[Start of section]
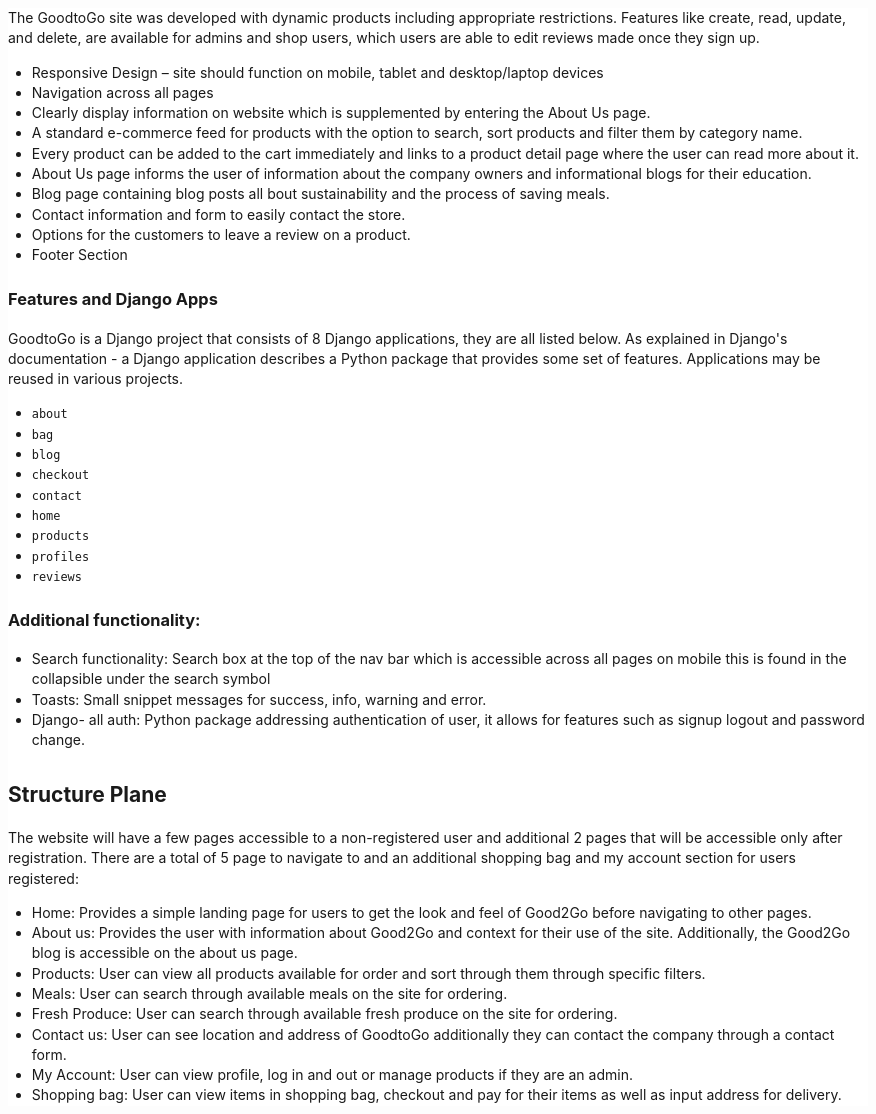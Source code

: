 The GoodtoGo site was developed with dynamic products including appropriate restrictions. Features like create, read, update, and delete, are available for admins and shop users, which users are able to edit reviews made once they sign up.

-	Responsive Design – site should function on mobile, tablet and desktop/laptop devices
-	Navigation across all pages
-	Clearly display information on website which is supplemented by entering the About Us page.
-	A standard e-commerce feed for products with the option to search, sort products and filter them by category name.
-	Every product can be added to the cart immediately and links to a product detail page where the user can read more about it.
-	About Us page informs the user of information about the company owners and informational blogs for their education.
-	Blog page containing blog posts all bout sustainability and the process of saving meals.
-	Contact information and form to easily contact the store.
-	Options for the customers to leave a review on a product.
- Footer Section

### Features and Django Apps

GoodtoGo is a Django project that consists of 8 Django applications, they are all listed below. As explained in Django's documentation - a Django application describes a Python package that provides some set of features. Applications may be reused in various projects.
* `about`
* `bag`
* `blog`
* `checkout`
* `contact`
* `home`
* `products`
* `profiles`
* `reviews`

### Additional functionality:
-	Search functionality: Search box at the top of the nav bar which is accessible across all pages on mobile this is found in the collapsible under the search symbol
-	Toasts: Small snippet messages for success, info, warning and error.
-	Django- all auth: Python package addressing authentication of user, it allows for features such as signup logout and password change. 

## Structure Plane

The website will have a few pages accessible to a non-registered user and additional 2 pages that will be accessible only after registration. There are a total of 5 page to navigate to and an additional shopping bag and my account section for users registered:

-	Home: Provides a simple landing page for users to get the look and feel of Good2Go before navigating to other pages.
-	About us: Provides the user with information about Good2Go and context for their use of the site. Additionally, the Good2Go blog is accessible on the about us page. 
-	Products: User can view all products available for order and sort through them through specific filters.
-	Meals: User can search through available meals on the site for ordering. 
-	Fresh Produce: User can search through available fresh produce on the site for ordering.
-	Contact us: User can see location and address of GoodtoGo additionally they can contact the company through a contact form.  
-	My Account: User can view profile, log in and out or manage products if they are an admin. 
-	Shopping bag: User can view items in shopping bag, checkout and pay for their items as well as input address for delivery.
[End of section]
Look over the material above and report each line holding "available".

: The GoodtoGo site was developed with dynamic products including appropriate restrictions. Features like create, read, update, and delete, are available for admins and shop users, which users are able to edit reviews made once they sign up.
-	Products: User can view all products available for order and sort through them through specific filters.
-	Meals: User can search through available meals on the site for ordering. 
-	Fresh Produce: User can search through available fresh produce on the site for ordering.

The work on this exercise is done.